Data for the task:
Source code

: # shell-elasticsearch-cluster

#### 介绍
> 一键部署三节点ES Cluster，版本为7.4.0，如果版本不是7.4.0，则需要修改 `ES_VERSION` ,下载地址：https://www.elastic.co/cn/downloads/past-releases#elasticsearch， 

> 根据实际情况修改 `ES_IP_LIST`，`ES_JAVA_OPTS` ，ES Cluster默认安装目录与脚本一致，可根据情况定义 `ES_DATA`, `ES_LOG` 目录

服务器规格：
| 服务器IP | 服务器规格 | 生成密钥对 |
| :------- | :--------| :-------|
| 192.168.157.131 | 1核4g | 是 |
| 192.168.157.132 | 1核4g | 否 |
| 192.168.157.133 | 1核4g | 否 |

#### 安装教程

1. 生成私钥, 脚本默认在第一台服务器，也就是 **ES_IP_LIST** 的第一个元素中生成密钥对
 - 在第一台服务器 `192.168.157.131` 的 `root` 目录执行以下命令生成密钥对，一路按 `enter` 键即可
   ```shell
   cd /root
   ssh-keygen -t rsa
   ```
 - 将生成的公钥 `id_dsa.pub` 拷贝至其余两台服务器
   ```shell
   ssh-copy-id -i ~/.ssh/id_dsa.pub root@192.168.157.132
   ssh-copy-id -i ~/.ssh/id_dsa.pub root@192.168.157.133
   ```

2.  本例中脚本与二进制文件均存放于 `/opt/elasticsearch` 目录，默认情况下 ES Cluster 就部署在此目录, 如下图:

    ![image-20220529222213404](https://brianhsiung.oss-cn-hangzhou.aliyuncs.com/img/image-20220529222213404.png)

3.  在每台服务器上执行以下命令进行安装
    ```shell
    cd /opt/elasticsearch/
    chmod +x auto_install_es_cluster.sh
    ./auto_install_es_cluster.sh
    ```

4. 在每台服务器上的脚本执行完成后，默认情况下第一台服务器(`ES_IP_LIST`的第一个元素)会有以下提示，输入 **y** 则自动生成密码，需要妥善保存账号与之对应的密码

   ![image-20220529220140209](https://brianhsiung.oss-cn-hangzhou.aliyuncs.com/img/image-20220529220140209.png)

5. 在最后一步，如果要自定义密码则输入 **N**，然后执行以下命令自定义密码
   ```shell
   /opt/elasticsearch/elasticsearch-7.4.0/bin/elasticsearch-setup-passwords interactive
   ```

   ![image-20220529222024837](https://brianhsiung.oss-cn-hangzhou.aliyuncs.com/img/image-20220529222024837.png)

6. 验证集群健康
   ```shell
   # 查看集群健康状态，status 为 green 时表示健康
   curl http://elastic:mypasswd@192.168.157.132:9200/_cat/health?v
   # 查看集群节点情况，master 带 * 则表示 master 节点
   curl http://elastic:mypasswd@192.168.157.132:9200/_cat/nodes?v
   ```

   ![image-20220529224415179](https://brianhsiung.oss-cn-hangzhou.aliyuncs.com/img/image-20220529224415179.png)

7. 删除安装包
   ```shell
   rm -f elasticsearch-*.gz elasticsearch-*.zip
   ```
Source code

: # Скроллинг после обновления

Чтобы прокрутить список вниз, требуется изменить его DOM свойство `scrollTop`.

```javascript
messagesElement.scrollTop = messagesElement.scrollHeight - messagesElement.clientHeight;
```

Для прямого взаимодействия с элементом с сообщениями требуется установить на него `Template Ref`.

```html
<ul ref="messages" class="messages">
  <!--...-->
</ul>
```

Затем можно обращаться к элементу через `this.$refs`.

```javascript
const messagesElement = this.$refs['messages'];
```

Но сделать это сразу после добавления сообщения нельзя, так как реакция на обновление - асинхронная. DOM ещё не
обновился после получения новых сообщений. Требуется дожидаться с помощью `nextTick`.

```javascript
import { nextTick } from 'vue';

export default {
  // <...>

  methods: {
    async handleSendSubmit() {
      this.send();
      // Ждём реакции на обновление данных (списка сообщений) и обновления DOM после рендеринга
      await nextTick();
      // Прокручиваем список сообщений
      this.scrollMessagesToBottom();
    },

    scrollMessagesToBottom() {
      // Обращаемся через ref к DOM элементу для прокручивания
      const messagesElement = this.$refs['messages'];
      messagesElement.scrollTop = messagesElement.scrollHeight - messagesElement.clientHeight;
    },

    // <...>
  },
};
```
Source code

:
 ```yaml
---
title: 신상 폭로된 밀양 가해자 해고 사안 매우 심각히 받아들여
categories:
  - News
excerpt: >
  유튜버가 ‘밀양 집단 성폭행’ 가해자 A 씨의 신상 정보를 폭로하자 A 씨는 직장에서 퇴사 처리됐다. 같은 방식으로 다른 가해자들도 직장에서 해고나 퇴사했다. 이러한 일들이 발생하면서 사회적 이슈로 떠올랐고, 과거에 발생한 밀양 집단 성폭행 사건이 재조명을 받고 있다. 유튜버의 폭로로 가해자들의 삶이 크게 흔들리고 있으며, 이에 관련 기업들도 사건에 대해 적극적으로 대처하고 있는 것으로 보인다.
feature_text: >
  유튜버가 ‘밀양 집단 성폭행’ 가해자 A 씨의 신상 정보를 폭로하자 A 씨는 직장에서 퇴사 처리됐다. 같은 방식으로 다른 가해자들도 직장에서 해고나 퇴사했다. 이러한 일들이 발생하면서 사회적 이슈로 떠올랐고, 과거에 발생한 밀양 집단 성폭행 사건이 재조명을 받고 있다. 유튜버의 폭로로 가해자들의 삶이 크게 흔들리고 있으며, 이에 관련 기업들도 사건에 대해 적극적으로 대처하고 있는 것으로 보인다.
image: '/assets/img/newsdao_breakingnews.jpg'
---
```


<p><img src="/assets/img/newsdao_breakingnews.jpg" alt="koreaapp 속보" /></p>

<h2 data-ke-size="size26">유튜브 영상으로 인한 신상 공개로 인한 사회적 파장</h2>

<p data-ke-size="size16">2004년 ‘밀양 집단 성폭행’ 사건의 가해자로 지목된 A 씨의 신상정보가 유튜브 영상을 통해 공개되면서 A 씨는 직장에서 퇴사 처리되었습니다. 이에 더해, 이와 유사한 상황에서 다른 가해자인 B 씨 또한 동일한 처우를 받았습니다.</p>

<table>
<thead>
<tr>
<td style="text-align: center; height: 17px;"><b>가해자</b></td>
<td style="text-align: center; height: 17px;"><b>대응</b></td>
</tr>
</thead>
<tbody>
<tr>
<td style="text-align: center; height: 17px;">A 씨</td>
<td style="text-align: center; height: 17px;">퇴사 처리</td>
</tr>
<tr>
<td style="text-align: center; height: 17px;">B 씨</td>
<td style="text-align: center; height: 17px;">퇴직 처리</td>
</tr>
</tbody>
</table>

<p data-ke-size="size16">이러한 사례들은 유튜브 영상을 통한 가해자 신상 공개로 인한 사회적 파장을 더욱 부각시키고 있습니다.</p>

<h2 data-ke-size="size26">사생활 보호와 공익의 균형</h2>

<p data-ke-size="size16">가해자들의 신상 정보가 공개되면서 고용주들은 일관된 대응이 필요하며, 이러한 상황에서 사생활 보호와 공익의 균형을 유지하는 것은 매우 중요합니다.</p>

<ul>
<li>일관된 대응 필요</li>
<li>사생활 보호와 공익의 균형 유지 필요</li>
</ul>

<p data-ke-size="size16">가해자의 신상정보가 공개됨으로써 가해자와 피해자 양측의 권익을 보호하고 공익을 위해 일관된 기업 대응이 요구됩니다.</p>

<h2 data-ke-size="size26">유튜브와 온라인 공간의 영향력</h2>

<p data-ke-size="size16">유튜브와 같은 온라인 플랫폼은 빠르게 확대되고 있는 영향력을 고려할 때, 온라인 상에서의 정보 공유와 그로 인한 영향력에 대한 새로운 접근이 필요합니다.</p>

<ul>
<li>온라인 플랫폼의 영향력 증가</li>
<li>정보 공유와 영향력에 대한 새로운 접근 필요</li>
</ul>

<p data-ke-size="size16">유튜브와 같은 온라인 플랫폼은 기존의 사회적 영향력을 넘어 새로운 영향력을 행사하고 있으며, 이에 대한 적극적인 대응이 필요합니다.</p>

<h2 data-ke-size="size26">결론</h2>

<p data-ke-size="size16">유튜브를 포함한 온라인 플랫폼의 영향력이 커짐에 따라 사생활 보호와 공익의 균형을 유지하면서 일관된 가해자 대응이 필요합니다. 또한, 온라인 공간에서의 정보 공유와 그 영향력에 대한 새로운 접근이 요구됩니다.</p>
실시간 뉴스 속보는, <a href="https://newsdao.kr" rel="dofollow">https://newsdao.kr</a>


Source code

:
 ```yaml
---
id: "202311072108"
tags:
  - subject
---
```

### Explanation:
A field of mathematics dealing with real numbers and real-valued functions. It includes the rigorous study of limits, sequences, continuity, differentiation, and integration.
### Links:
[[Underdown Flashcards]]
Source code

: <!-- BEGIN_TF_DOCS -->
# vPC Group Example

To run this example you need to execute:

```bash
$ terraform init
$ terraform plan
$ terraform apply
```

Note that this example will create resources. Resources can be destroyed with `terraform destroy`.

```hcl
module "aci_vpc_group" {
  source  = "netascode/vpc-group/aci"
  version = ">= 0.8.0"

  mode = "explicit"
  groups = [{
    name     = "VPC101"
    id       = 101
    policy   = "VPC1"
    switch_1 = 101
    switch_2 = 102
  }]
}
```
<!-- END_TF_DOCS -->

Exercise description: Report the number of lines of the listing above that hold the string "refs", with no other text.

The completed task: 3